- **Extracted records**
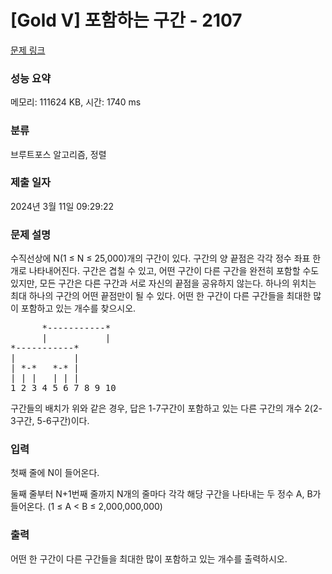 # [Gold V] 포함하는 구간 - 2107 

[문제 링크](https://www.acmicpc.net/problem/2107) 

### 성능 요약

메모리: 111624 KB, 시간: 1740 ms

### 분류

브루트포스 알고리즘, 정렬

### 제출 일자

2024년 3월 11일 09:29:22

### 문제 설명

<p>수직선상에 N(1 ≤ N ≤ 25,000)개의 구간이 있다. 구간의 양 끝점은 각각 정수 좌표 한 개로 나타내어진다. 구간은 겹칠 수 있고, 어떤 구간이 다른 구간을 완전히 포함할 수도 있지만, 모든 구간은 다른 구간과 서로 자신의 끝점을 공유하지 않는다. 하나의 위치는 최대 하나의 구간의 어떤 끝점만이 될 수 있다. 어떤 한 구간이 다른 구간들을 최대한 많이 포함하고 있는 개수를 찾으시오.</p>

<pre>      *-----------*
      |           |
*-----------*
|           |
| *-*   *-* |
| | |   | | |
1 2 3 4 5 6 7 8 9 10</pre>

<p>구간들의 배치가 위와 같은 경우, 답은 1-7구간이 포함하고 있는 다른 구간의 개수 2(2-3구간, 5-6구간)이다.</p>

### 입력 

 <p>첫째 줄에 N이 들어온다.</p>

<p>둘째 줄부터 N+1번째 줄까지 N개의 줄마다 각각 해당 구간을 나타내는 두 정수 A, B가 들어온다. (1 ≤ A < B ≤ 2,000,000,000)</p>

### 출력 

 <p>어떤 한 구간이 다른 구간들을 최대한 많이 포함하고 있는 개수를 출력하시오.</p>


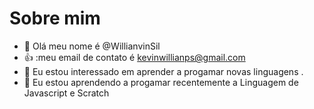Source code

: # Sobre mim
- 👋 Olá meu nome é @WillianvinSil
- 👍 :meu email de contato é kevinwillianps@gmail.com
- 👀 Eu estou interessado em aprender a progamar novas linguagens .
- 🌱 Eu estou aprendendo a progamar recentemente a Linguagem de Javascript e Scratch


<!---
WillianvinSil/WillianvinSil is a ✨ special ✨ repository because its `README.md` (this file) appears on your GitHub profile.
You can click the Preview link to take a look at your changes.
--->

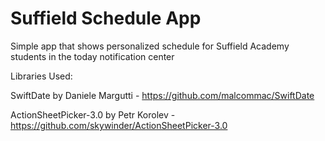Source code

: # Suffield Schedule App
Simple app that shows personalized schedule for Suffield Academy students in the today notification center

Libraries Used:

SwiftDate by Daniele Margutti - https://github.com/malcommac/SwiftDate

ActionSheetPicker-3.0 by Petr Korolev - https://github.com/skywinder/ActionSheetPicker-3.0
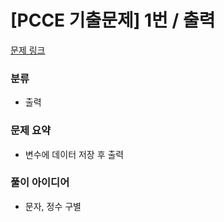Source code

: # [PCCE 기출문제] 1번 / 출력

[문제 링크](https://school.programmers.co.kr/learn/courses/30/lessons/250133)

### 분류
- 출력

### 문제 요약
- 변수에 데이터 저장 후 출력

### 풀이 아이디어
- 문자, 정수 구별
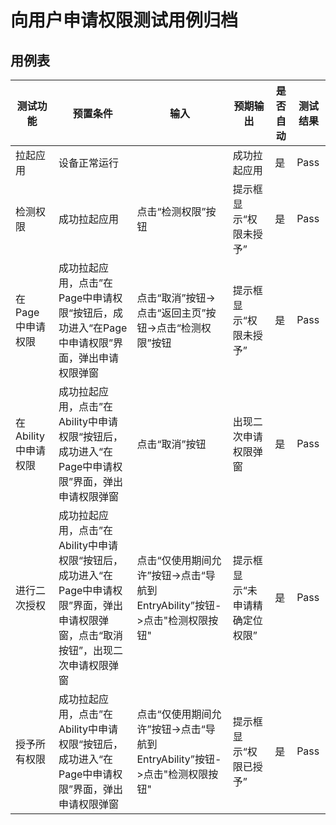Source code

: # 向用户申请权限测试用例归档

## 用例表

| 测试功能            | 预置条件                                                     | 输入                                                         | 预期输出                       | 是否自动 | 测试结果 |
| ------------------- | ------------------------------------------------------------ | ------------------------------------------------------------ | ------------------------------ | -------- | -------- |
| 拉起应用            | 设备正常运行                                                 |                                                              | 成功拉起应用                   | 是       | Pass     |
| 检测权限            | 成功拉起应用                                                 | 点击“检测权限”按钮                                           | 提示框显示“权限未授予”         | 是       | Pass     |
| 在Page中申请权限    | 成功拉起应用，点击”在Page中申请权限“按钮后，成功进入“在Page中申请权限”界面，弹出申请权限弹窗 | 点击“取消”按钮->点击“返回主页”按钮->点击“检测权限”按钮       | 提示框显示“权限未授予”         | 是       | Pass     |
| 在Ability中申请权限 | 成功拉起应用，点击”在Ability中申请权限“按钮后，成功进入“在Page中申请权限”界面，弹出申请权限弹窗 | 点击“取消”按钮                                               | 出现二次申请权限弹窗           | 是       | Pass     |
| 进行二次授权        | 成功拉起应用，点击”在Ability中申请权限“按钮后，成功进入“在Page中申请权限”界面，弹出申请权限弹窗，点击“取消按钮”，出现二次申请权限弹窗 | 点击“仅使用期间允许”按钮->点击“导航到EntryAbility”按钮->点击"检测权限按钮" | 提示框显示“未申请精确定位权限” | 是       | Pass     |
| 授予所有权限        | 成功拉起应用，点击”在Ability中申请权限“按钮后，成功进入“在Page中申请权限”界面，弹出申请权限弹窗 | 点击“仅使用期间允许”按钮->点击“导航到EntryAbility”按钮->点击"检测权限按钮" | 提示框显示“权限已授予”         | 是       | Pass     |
...
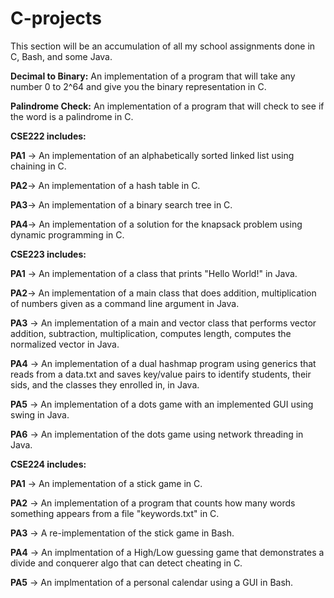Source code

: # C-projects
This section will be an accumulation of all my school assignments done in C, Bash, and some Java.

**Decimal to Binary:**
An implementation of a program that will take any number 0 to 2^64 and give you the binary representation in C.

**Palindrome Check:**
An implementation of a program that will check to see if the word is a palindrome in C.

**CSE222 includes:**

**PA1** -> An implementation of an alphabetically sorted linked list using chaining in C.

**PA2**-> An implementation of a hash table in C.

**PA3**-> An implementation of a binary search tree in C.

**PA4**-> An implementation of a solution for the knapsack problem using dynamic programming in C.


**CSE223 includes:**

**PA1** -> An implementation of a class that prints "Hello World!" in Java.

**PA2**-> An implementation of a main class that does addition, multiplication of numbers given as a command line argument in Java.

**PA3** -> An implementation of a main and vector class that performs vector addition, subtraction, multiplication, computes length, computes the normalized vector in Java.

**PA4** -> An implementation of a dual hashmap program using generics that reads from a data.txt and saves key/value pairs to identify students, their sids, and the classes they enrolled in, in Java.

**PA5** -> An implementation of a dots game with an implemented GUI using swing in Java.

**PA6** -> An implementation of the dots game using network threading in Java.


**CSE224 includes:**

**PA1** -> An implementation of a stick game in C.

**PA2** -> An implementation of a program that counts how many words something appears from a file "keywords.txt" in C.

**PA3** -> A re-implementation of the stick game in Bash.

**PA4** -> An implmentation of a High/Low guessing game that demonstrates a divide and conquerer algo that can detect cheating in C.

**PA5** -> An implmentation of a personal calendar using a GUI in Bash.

- **Task brief**
Copy every line in the data above that has the string "仅使用期间允许" in it.

- **Result of this exercise**
| 进行二次授权        | 成功拉起应用，点击”在Ability中申请权限“按钮后，成功进入“在Page中申请权限”界面，弹出申请权限弹窗，点击“取消按钮”，出现二次申请权限弹窗 | 点击“仅使用期间允许”按钮->点击“导航到EntryAbility”按钮->点击"检测权限按钮" | 提示框显示“未申请精确定位权限” | 是       | Pass     |
| 授予所有权限        | 成功拉起应用，点击”在Ability中申请权限“按钮后，成功进入“在Page中申请权限”界面，弹出申请权限弹窗 | 点击“仅使用期间允许”按钮->点击“导航到EntryAbility”按钮->点击"检测权限按钮" | 提示框显示“权限已授予”         | 是       | Pass     |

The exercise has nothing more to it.